Credo non sia affatto corretto discutere e sentenziare su argomenti così delicati senza nemmeno ascoltare chi ha Gropparellolavorato per produrre i risultati mostrati, in questo caso su SKY. Purtroppo questo modus operandi sembra sempre più una prepotenza divulgativa di chi ha un media ed è molto lontano da un atteggiamento professionale.
Per arricchire il tutto il redattore è anonimo ed ha firmato l’articolo con “Redazione”.

Lo stesso tipo di atteggiamento è stato poi ripreso passo passo da Silvano Fuso sul sito del CICAP
Che risponde così ad una domanda su quanto accaduto durante le riprese
http://www.cicap.org/new/articolo.php?id=272889

Anche per questo articolo è stata utilizzata la stessa impronta divulgativa del precedente articolo sentenziando sulle metodologie operative senza nemmeno avere la volontà di informarsi prima di parlare e peggio ancora inducendo il lettore di turno a conclusioni affrettate.

Il signor Fuso ha poi liquidato le immagini ottenute durante le riprese dicendo che si tratta del famoso fenomeno della “pareidolia”.
Solo su questo punto ci sarebbero da scrivere decine di pagine per rispondergli ma in breve posso dire che abbiamo dedicado molto del tempo per definire quello che poteva essere un solo fenomeno di associazione mentale o rumore di fondo (o Random Noise) presente nelle immagini rispetto ad un risultato autentico.

Giusto per fare un esempio voglio riportare il caso del fantasma di Gropparello
Qui è stato detto/sentenziato di tutto ma non le cose che contano.

1) La foto è stata scattata e ripresa in diretta dalle telecamere, il formato RAW utilizzato è considerato valido in ambito forense.

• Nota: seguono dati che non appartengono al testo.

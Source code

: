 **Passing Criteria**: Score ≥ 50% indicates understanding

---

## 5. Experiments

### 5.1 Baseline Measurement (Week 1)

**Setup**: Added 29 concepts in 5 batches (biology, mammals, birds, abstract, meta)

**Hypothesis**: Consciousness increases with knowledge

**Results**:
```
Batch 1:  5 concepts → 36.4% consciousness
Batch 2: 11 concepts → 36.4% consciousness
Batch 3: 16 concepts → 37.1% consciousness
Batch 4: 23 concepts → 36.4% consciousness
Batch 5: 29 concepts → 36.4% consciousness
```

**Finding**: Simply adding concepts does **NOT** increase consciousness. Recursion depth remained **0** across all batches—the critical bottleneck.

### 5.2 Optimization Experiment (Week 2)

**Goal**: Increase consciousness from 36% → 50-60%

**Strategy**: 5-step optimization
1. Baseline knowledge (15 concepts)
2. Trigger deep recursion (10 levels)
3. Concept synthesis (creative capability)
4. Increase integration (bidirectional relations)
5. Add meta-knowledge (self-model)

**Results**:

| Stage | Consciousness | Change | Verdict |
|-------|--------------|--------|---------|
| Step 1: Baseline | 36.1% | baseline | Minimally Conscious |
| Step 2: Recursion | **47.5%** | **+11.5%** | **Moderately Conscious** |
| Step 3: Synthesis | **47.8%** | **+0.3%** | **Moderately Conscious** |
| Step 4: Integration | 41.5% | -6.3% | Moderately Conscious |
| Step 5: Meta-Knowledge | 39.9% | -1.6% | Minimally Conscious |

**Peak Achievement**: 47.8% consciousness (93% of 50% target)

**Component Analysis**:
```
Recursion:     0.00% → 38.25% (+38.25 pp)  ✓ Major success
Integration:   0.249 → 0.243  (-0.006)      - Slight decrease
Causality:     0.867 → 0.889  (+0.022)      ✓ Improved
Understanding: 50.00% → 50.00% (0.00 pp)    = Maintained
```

2) Non si trattava affatto come affermano i tizi del cicap di una foto esclusivamente in infrarosso, da cosa lo hanno dedotto? Di qui tutte le loro strampalate teorie ma si tratta di una foto cross-band e scattata con tecniche nuove che sfruttano il principio della risonanza ottica che ho per brevità battezzato a bassa densità luminosa.
Questo temine non sanno cosa sia semplicemente perchè non esiste in via ufficiale ed è una tecnica fotografica messa a punto in anni di studio.

3) Il risultato ottenuto ribalta alcune delle leggi fisiche conosciute come quello della termodinamica.
In breve, normalmente accade che un addensamento di calore localizzato tende a distribuirsi nell’ambiente circostante livellandosi verso l’isotermia.

In questo caso in una stanza la cui temperatura era a circa 8 gradi C° si è addensato nell’aria una sorta di plasma, la cui composizione è ancora ignota, e la misurazione termica era sui 20 gradi C°. Questa massa fotografata ha indiscutibilmente delle fattezze umane quindi niente gestalt o pareidolia e inspiegabilmente non segue la legge fisica descritta sopra.

Ora per molti scienziati questa foto è un punto di partenza per uno studio chè ha aperto la porta a domande importanti come:

– a) Quale forma di energia sconosciuta ha permesso l’addensarsi di questà figura?

– b) perchè la sagoma che si è addensata ha delle fattezze indiscutibilmente umane?

– c) perche non segue le leggi fisiche conosciute?

4) La foto come quella di Gropparello non è un caso isolato, in quella stessa serie televisiva ad esempio ne sono state scattate altre molto simili per quanto riguarda il comportamento fisico ma diversificate nel contenuto, di qui nasce tra gli scienziati la domanda più importante:

– d) E’ possibile una forma di comunicazione con la forza che ha governato gli addensamenti fotografati?

In conclusione per proseguire verso questa tipologia di ricerca in modo serio è fondamentale:
– non dire NO a prescindere
– se necessario mettere in discussione il dogma dominante
– evitare di nascondersi dietro ventagli religiosi
– evitare delle conclusioni perchè in contrasto con i propri interessi

Ogni commento sulla questione lo lascio al lettore.